Les normes et la transparence ne sont que les deux faces d'une même pièce, puisque la divulgation des informations qu'implique la transparence doit se faire en vertu des normes. De son côté, le FMI a fait des progrès importants en matière de transparence puisqu'aujourd'hui ses décisions politiques, ses comptes financiers et ses mécanismes de surveillance des emprunts sont du domaine publique. En revanche, en ce qui concerne l'avis du FMI sur les orientations économiques des pays, les choses deviennent plus délicates. La Thaïlande, par exemple, a vécu si durement la crise parce que le FMI n'a pas su convaincre ses autorités de modifier certains aspects de leurs politiques économique et financière. Qu'aurait-il fallu faire? Rendre publique l'avis du FMI et brandir en fait "un carton jaune"? Le FMI a décidé aujourd'hui de faire connaître systématiquement ses avis et ses évaluations. Il est bien conscient pourtant qu'une telle démarche peut refroidir le dialogue avec les autorités des pays concernés et compromettre les relations de confiance.

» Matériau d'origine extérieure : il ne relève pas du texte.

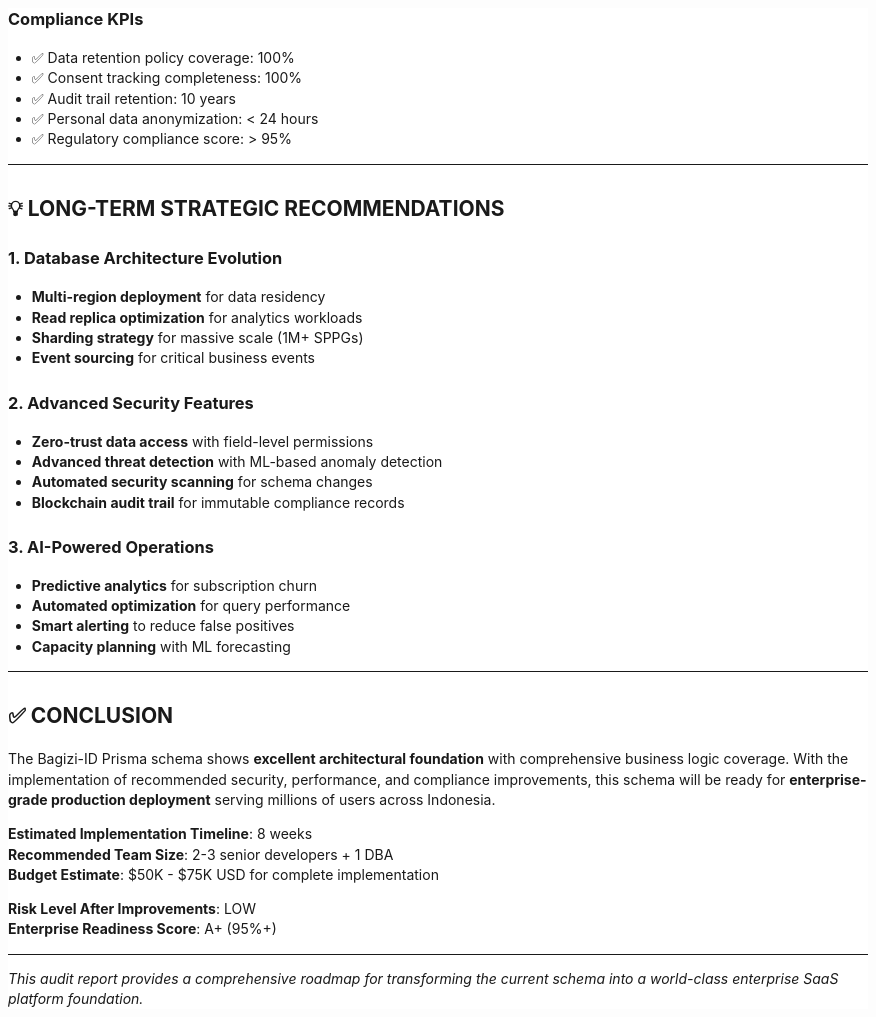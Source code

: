 ### **Compliance KPIs**
- ✅ Data retention policy coverage: 100%
- ✅ Consent tracking completeness: 100%
- ✅ Audit trail retention: 10 years
- ✅ Personal data anonymization: < 24 hours
- ✅ Regulatory compliance score: > 95%

---

## 💡 LONG-TERM STRATEGIC RECOMMENDATIONS

### 1. **Database Architecture Evolution**
- **Multi-region deployment** for data residency
- **Read replica optimization** for analytics workloads
- **Sharding strategy** for massive scale (1M+ SPPGs)
- **Event sourcing** for critical business events

### 2. **Advanced Security Features**
- **Zero-trust data access** with field-level permissions
- **Advanced threat detection** with ML-based anomaly detection
- **Automated security scanning** for schema changes
- **Blockchain audit trail** for immutable compliance records

### 3. **AI-Powered Operations**
- **Predictive analytics** for subscription churn
- **Automated optimization** for query performance
- **Smart alerting** to reduce false positives
- **Capacity planning** with ML forecasting

---

## ✅ CONCLUSION

The Bagizi-ID Prisma schema shows **excellent architectural foundation** with comprehensive business logic coverage. With the implementation of recommended security, performance, and compliance improvements, this schema will be ready for **enterprise-grade production deployment** serving millions of users across Indonesia.

**Estimated Implementation Timeline**: 8 weeks  
**Recommended Team Size**: 2-3 senior developers + 1 DBA  
**Budget Estimate**: $50K - $75K USD for complete implementation  

**Risk Level After Improvements**: LOW  
**Enterprise Readiness Score**: A+ (95%+)  

---

*This audit report provides a comprehensive roadmap for transforming the current schema into a world-class enterprise SaaS platform foundation.*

La participation du secteur privé est en fait une question de gestion publique afin de se protéger de la volatilité des marchés de capitaux. La gestion publique dépend aussi du fonctionnement même des marchés et des outils de contrôle des liquidités. Dans ce contexte, trois éléments de travail s'imposent: la prévention, les mesures ex-ante et le règlement de la crise. Pour ce qui est de la prévention, il faut améliorer la politique de gestion publique par l'adhésion aux normes, de meilleures politiques marcroéconomiques et de meilleures politiques de taux. En République de Corée, l'erreur en matière de gestion publique a été de libéraliser les flux à court terme avant le marché des titres et des obligations. Les mesures ex-ante consistent surtout à créer, par exemple, de nouvelles lignes de crédits en tant de crise et d'autres instruments pour pouvoir modifier le service de la dette en fonction de certains indicateurs. Il s'agit en fait de disposer d'éléments qui permettent de maintenir un certain équilibre dans la balance des paiements des pays. Le secteur privé peut faire davantage dans ce domaine. Le FMI a lui créé la Facilité de lignes de crédits pour protéger pendant les crises les pays qui mènent des politiques saines.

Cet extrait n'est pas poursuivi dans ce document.